The atmosphere preferentially blocks and scatters blue light, giving the sky its blue appearance.

“It’s mainly the red light that gets through the Earth’s atmosphere,” Kobulnicky said, explaining the filtering process also grants sunsets a red appearance. “So, that’s why the moon will look red, and why I think they call it a Blood Moon.”

The first full moon of January is referred to as a Wolf Moon, likely because of the packs of wolves that gathered and howled outside Native American settlements during this time of year, the Farmers’ Almanac reported. It has also been dubbed the Old Moon or the Moon After Yule.

Unlike the limited visibility of 2017’s total solar eclipse, the Super Blood Wolf Moon will be seen from most places throughout North and South America — weather permitting — Kobulnicky said.

“They are usually visible from a wide swath across the Earth’s surface,” he added. “It’s a fairly long event, so I’m hoping we have clear enough skies for people to see the Super Blood Moon.”

As is often the Wyoming way, however, the event might be disguised by a storm front rolling in Sunday night, said National Weather Service Meteorologist Matthew Brothers.

“Right now, it looks like there will probably be some clouds in the sky Sunday night,” Brothers said. “We have a potential storm system moving in early Monday. We’re looking at cloud cover of about 50 percent for most of the state.”

The north and west portions of Wyoming are likely to see the most cloud cover, while southeastern Wyoming — mainly Laramie County — could experience less cloudy skies, he said.

Cloudy or clear, NASA reported the lunar eclipse will begin at 7:36 p.m. Mountain time Sunday with the edge of the Moon entering the Earth’s outer shadow, or penumbra. At 8:33 p.m., the Moon will enter the Earth’s inner shadow, or umbra, and begin darkening significantly, NASA reported.

By 9:41 p.m., the Moon will be completely enveloped by the umbra, kicking off the total lunar eclipse. The Moon exits the umbra at 10:43 p.m., ending the total lunar eclipse. And, the event will end entirely with the moon leaving the penumbra at 12:48 a.m. Monday, according to NASA.

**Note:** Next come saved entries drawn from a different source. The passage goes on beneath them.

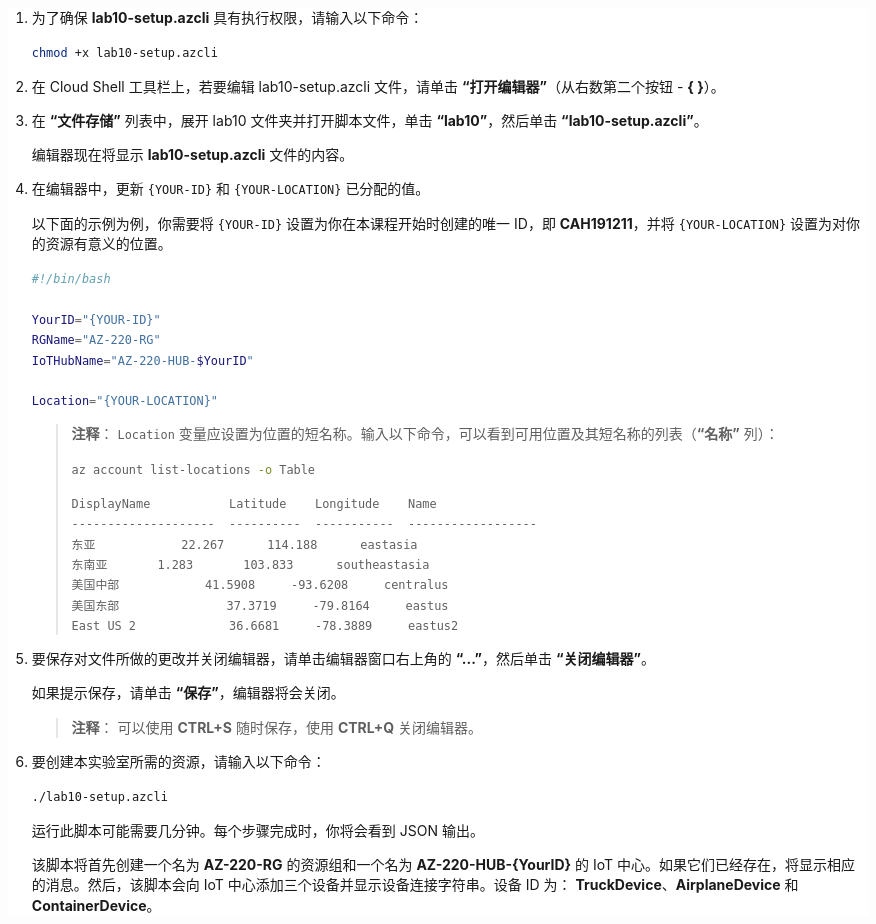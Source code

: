 1. 为了确保 **lab10-setup.azcli** 具有执行权限，请输入以下命令：

    ```bash
    chmod +x lab10-setup.azcli
    ```

1. 在 Cloud Shell 工具栏上，若要编辑 lab10-setup.azcli 文件，请单击 **“打开编辑器”**（从右数第二个按钮 - **{ }**）。

1. 在 **“文件存储”** 列表中，展开 lab10 文件夹并打开脚本文件，单击 **“lab10”**，然后单击 **“lab10-setup.azcli”**。

    编辑器现在将显示 **lab10-setup.azcli** 文件的内容。

1. 在编辑器中，更新 `{YOUR-ID}` 和 `{YOUR-LOCATION}` 已分配的值。

    以下面的示例为例，你需要将 `{YOUR-ID}` 设置为你在本课程开始时创建的唯一 ID，即 **CAH191211**，并将 `{YOUR-LOCATION}` 设置为对你的资源有意义的位置。

    ```bash
    #!/bin/bash

    YourID="{YOUR-ID}"
    RGName="AZ-220-RG"
    IoTHubName="AZ-220-HUB-$YourID"

    Location="{YOUR-LOCATION}"
    ```

    > **注释**：  `Location` 变量应设置为位置的短名称。输入以下命令，可以看到可用位置及其短名称的列表（**“名称”** 列）：
    >
    > ```bash
    > az account list-locations -o Table
    > ```
    >
    > ```text
    > DisplayName           Latitude    Longitude    Name
    > --------------------  ----------  -----------  ------------------
    > 东亚            22.267      114.188      eastasia
    > 东南亚       1.283       103.833      southeastasia
    > 美国中部            41.5908     -93.6208     centralus
    > 美国东部               37.3719     -79.8164     eastus
    > East US 2             36.6681     -78.3889     eastus2
    > ```

1. 要保存对文件所做的更改并关闭编辑器，请单击编辑器窗口右上角的 **“...”**，然后单击 **“关闭编辑器”**。

    如果提示保存，请单击 **“保存”**，编辑器将会关闭。

    > **注释**：  可以使用 **CTRL+S** 随时保存，使用 **CTRL+Q** 关闭编辑器。

1. 要创建本实验室所需的资源，请输入以下命令：

    ```bash
    ./lab10-setup.azcli
    ```

    运行此脚本可能需要几分钟。每个步骤完成时，你将会看到 JSON 输出。

    该脚本将首先创建一个名为 **AZ-220-RG** 的资源组和一个名为 **AZ-220-HUB-{YourID}** 的 IoT 中心。如果它们已经存在，将显示相应的消息。然后，该脚本会向 IoT 中心添加三个设备并显示设备连接字符串。设备 ID 为： **TruckDevice**、**AirplaneDevice** 和 **ContainerDevice**。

Image credit: NASA/Rami Daud

A telescope is not needed to see the lunar eclipse, Kobulnicky said, but observers might use binoculars to get a closer look.

“The moon is so bright and so big, that a telescope is overkill,” he explained. “Just the eyes is a perfect tool.”

While the moon’s proximity to the Earth could mean bigger tides on the coast, Kobulnicky said the Super Moon would not affect the state in any discernible way.

“I don’t think there’s many tide affects going on in Wyoming,” Kobulnicky said, smiling. “There’s just not enough beachfront property here.”